For their senior design project, a group of eight engineering students from different disciplines are working on a virtual reality glove to be utilized while training future NASA astronauts.
Matthew Torres, senior electrical engineering major, said NASA is trying to build a virtual environment that will help astronauts get acquainted with their work environment – space.
“Our title for it right now is ‘virtual simulations’ and it involves creating a new platform to train astronauts at NASA,” Torres said. “Right now they build full-scale mock-ups of the environments in space that they train in and they are scaling it down to a virtual environment that is contained in a 12-foot dome.”
The team is composed of three electrical engineers, a computer engineer and four industrial engineers – twice the size of a normal senior design group. Senior electrical engineering major Ivan Gomez said NASA was initially asked for a way to interact with the virtual environment, but the group members decided to take it to the next level after speaking to their professor.
“Initially they wanted us to just have an environment that we would control with just keyboard input,” Gomez said. “We came back and talked to our professor and decided to take it a little bit further with the glove running and vibrating based on the signals that are inputted. Andrew [Butler] is working on using cameras to track the glove, so let’s say you touch a virtual object, then the camera would detect that this is where the object should be and then send a signal to the glove.”
The A&M group’s research aims to deliver a system above NASA’s initial request by introducing haptic feedback into the glove’s technology. Haptics, which focus on touch feedback, are present in everyday technologies ranging from touchscreen cell phones to videogame joysticks. Haptic feedback would enable an astronaut who uses the glove to be “aware” of simulated items he or she interacts with in virtual reality.
“So the glove has these vibrating motors at the end of each fingertip and as you interact with different surfaces the system sets off the motors,” said Andrew Butler, senior computer engineering major. “So if you were reaching out to touch a virtual wall you could actually feel that it was there.”
Along with student groups from across the nation working on similar NASA-related projects, the group will be presenting their glove at Lyndon B. Johnson Space Center in Houston Monday.
Madeline Brown, senior industrial engineering major, said they were given three different situations that their device would have to give haptic feedback responses to and that the group has been doing extensive testing to figure out what will work best.

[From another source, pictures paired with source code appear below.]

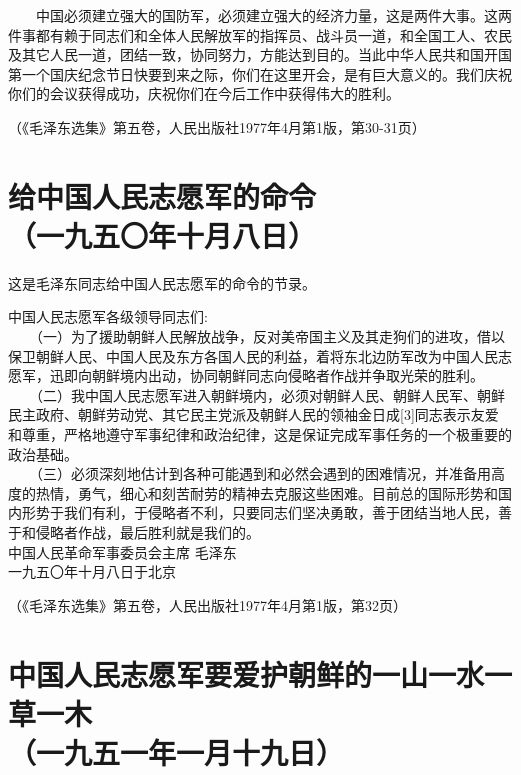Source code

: \documentclass[cn,11pt,chinese]{elegantbook}
\def\myformat#1{\hfil\hfil #1}
\begin{document}
　　中国必须建立强大的国防军，必须建立强大的经济力量，这是两件大事。这两件事都有赖于同志们和全体人民解放军的指挥员、战斗员一道，和全国工人、农民及其它人民一道，团结一致，协同努力，方能达到目的。当此中华人民共和国开国第一个国庆纪念节日快要到来之际，你们在这里开会，是有巨大意义的。我们庆祝你们的会议获得成功，庆祝你们在今后工作中获得伟大的胜利。\\
\begin{flushright}（《毛泽东选集》第五卷，人民出版社1977年4月第1版，第30-31页）\end{flushright}
\newpage\section*{\myformat{给中国人民志愿军的命令}\\\myformat{（一九五〇年十月八日）}}
\begin{introduction}\item  这是毛泽东同志给中国人民志愿军的命令的节录。\end{introduction}
中国人民志愿军各级领导同志们:\\
　　（一）为了援助朝鲜人民解放战争，反对美帝国主义及其走狗们的进攻，借以保卫朝鲜人民、中国人民及东方各国人民的利益，着将东北边防军改为中国人民志愿军，迅即向朝鲜境内出动，协同朝鲜同志向侵略者作战并争取光荣的胜利。\\
　　（二）我中国人民志愿军进入朝鲜境内，必须对朝鲜人民、朝鲜人民军、朝鲜民主政府、朝鲜劳动党、其它民主党派及朝鲜人民的领袖金日成[3]同志表示友爱和尊重，严格地遵守军事纪律和政治纪律，这是保证完成军事任务的一个极重要的政治基础。\\
　　（三）必须深刻地估计到各种可能遇到和必然会遇到的困难情况，并准备用高度的热情，勇气，细心和刻苦耐劳的精神去克服这些困难。目前总的国际形势和国内形势于我们有利，于侵略者不利，只要同志们坚决勇敢，善于团结当地人民，善于和侵略者作战，最后胜利就是我们的。\\
中国人民革命军事委员会主席 毛泽东\\
一九五〇年十月八日于北京　\\
\begin{flushright}（《毛泽东选集》第五卷，人民出版社1977年4月第1版，第32页）\end{flushright}
\newpage\section*{\myformat{中国人民志愿军要爱护朝鲜的一山一水一草一木}\\\myformat{（一九五一年一月十九日）}}
\end{document}

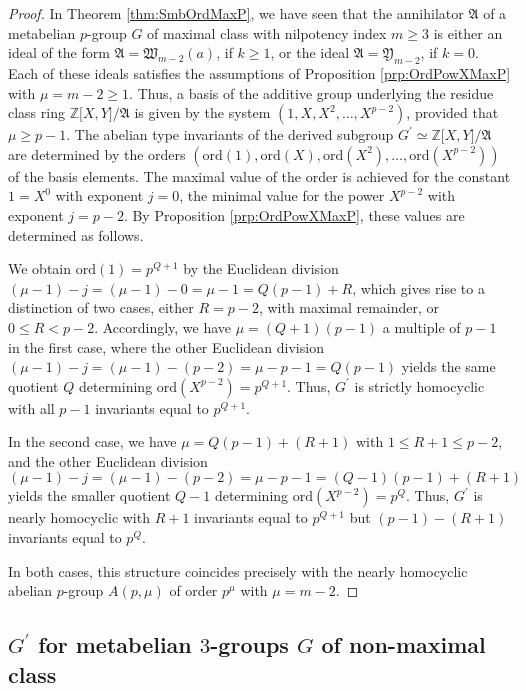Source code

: \documentclass{amsart}
\theoremstyle{definition}
\numberwithin{equation}{section}
\begin{document}
\begin{proof}
In Theorem
\ref{thm:SmbOrdMaxP},
we have seen that the annihilator \(\mathfrak{A}\) of a
metabelian \(p\)-group \(G\) of maximal class with nilpotency index \(m\ge 3\)
is either an ideal of the form \(\mathfrak{A}=\mathfrak{W}_{m-2}(a)\), if \(k\ge 1\),
or the ideal \(\mathfrak{A}=\mathfrak{Y}_{m-2}\), if \(k=0\).
Each of these ideals satisfies the assumptions of Proposition
\ref{prp:OrdPowXMaxP}
with \(\mu=m-2\ge 1\).
Thus, a basis of the additive group underlying the residue class ring \(\mathbb{Z}\lbrack X,Y\rbrack/\mathfrak{A}\)
is given by the system \(\left(1,X,X^2,\ldots,X^{p-2}\right)\), provided that \(\mu\ge p-1\).
The abelian type invariants of the derived subgroup
\(G^\prime\simeq\mathbb{Z}\lbrack X,Y\rbrack/\mathfrak{A}\)
are determined by the orders
\(\left(\mathrm{ord}(1),\mathrm{ord}(X),\mathrm{ord}(X^2),\ldots,\mathrm{ord}(X^{p-2})\right)\)
of the basis elements.
The maximal value of the order is achieved for the constant \(1=X^0\) with exponent \(j=0\),
the minimal value for the power \(X^{p-2}\) with exponent \(j=p-2\).
By Proposition
\ref{prp:OrdPowXMaxP},
these values are determined as follows.

We obtain \(\mathrm{ord}(1)=p^{Q+1}\) by the Euclidean division \((\mu-1)-j=(\mu-1)-0=\mu-1=Q(p-1)+R\),
which gives rise to a distinction of two cases, either \(R=p-2\), with maximal remainder, or \(0\le R<p-2\).
Accordingly, we have \(\mu=(Q+1)(p-1)\) a multiple of \(p-1\) in the first case,
where the other Euclidean division \((\mu-1)-j=(\mu-1)-(p-2)=\mu-p-1=Q(p-1)\)
yields the same quotient \(Q\) determining \(\mathrm{ord}(X^{p-2})=p^{Q+1}\).
Thus, \(G^\prime\) is strictly homocyclic with all \(p-1\) invariants equal to \(p^{Q+1}\).

In the second case, we have \(\mu=Q(p-1)+(R+1)\) with \(1\le R+1\le p-2\),
and the other Euclidean division \((\mu-1)-j=(\mu-1)-(p-2)=\mu-p-1=(Q-1)(p-1)+(R+1)\)
yields the smaller quotient \(Q-1\) determining \(\mathrm{ord}(X^{p-2})=p^{Q}\).
Thus, \(G^\prime\) is nearly homocyclic with \(R+1\) invariants equal to \(p^{Q+1}\)
but \((p-1)-(R+1)\) invariants equal to \(p^{Q}\).

In both cases, this structure coincides precisely with the nearly homocyclic abelian \(p\)-group
\(A(p,\mu)\) of order \(p^\mu\) with \(\mu=m-2\).
\end{proof}



\subsection{\(G^\prime\) for metabelian \(3\)-groups \(G\) of non-maximal class}
\label{ss:ComSbgLow}
\end{document}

“NASA had three scenarios for the haptic feedback for the mission simulations,” Brown said. “One was a structural object like walls or tables to let you know that you can’t go through it, buttons on a touchscreen or interface and then an object that you can pick up and manipulate.”
Senior electrical engineering major Quynh Nguyen said designing the glove is challenging since it is in a new field with no prior designs the group could use as a starting point.
“Since this a haptic glove it technically falls into the category of wearable technology, which is a relatively new field,” Nguyen said. “There is not a lot of background to go into, you can’t really look up circuits to put onto gloves or the best way to build an electronic glove. A lot of it has been kind of unknown, but I think that is the exciting thing about it.”